L’âne et le bœuf ne disent rien de tout cela
parce qu’ils ont une grande simplicité
et qu’ils savent bien que toutes les vérités
ne sont pas bonnes à dire. Bien loin de là.
Mais moi, lorsque l’Eté, les piquantes abeilles
volent comme de petits morceaux de soleil,
je plains le petit âne et je veux qu’on lui mette
de petits pantalons en étoffe grossière.
Et je veux que le bœuf qui, aussi, parle au Bon Dieu,
ait, entre ses cornes, un bouquet frais de fougères
qui préserve sa pauvre tête douloureuse
de l’horrible chaleur qui lui donne la fièvre.
1897
Je vous invite à un message d’humanité.
Je sais, il n’est question que d’un bœuf et d’un âne.

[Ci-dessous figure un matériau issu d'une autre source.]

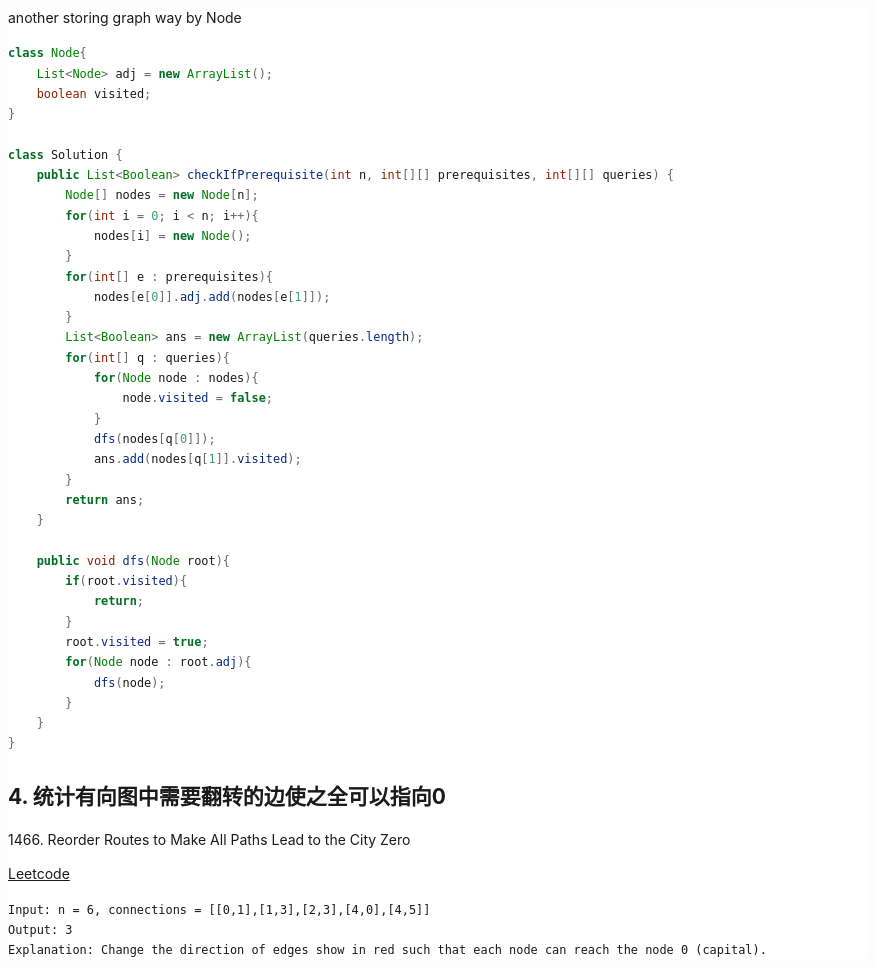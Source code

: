 another storing graph way by Node

```java
class Node{
    List<Node> adj = new ArrayList();
    boolean visited;
}

class Solution {
    public List<Boolean> checkIfPrerequisite(int n, int[][] prerequisites, int[][] queries) {
        Node[] nodes = new Node[n];
        for(int i = 0; i < n; i++){
            nodes[i] = new Node();
        }
        for(int[] e : prerequisites){
            nodes[e[0]].adj.add(nodes[e[1]]);
        }
        List<Boolean> ans = new ArrayList(queries.length);
        for(int[] q : queries){
            for(Node node : nodes){
                node.visited = false;
            }
            dfs(nodes[q[0]]);
            ans.add(nodes[q[1]].visited);
        }
        return ans;
    }
    
    public void dfs(Node root){
        if(root.visited){
            return;
        }
        root.visited = true;
        for(Node node : root.adj){
            dfs(node);
        }
    }
}
```

## 4. 统计有向图中需要翻转的边使之全可以指向0

1466\. Reorder Routes to Make All Paths Lead to the City Zero

[Leetcode](https://leetcode.com/contest/weekly-contest-191/problems/reorder-routes-to-make-all-paths-lead-to-the-city-zero/)

```html
Input: n = 6, connections = [[0,1],[1,3],[2,3],[4,0],[4,5]]
Output: 3
Explanation: Change the direction of edges show in red such that each node can reach the node 0 (capital).
```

Mais lisez bien, écoutez bien : ces animaux sont des personnes, qui « causent », qui ont un « secret », et même un « mystère ». Ils sont « amis » des « prairies », des « grillons » et des « marguerites ».
Le bœuf et l’âne « savent » leur mystère, mais n’en parlent pas, parce qu’ils sont discrets et « humbles ».
Leur mystère est opaque aux hommes : « Toutes les vérités ne sont pas bonnes à dire », même parfois les vérités du « Bon Dieu ». Mais pourquoi vous priver de la « messe délicieuse » ?
Choisissez votre propre mystère : messe de la nature ? messe des créatures de Dieu ? messe des hommes ?…
Le poète, lui, s’engage : l’important, c’est l’empathie, la tendresse, l’humilité, la bonté, la simplicité.
Il veut ainsi protéger les ânes des taons et des abeilles (comme les Rétais, qui enfilaient des pantalons de toile à leurs ânes), protéger les bœufs de la chaleur et du mal de tête.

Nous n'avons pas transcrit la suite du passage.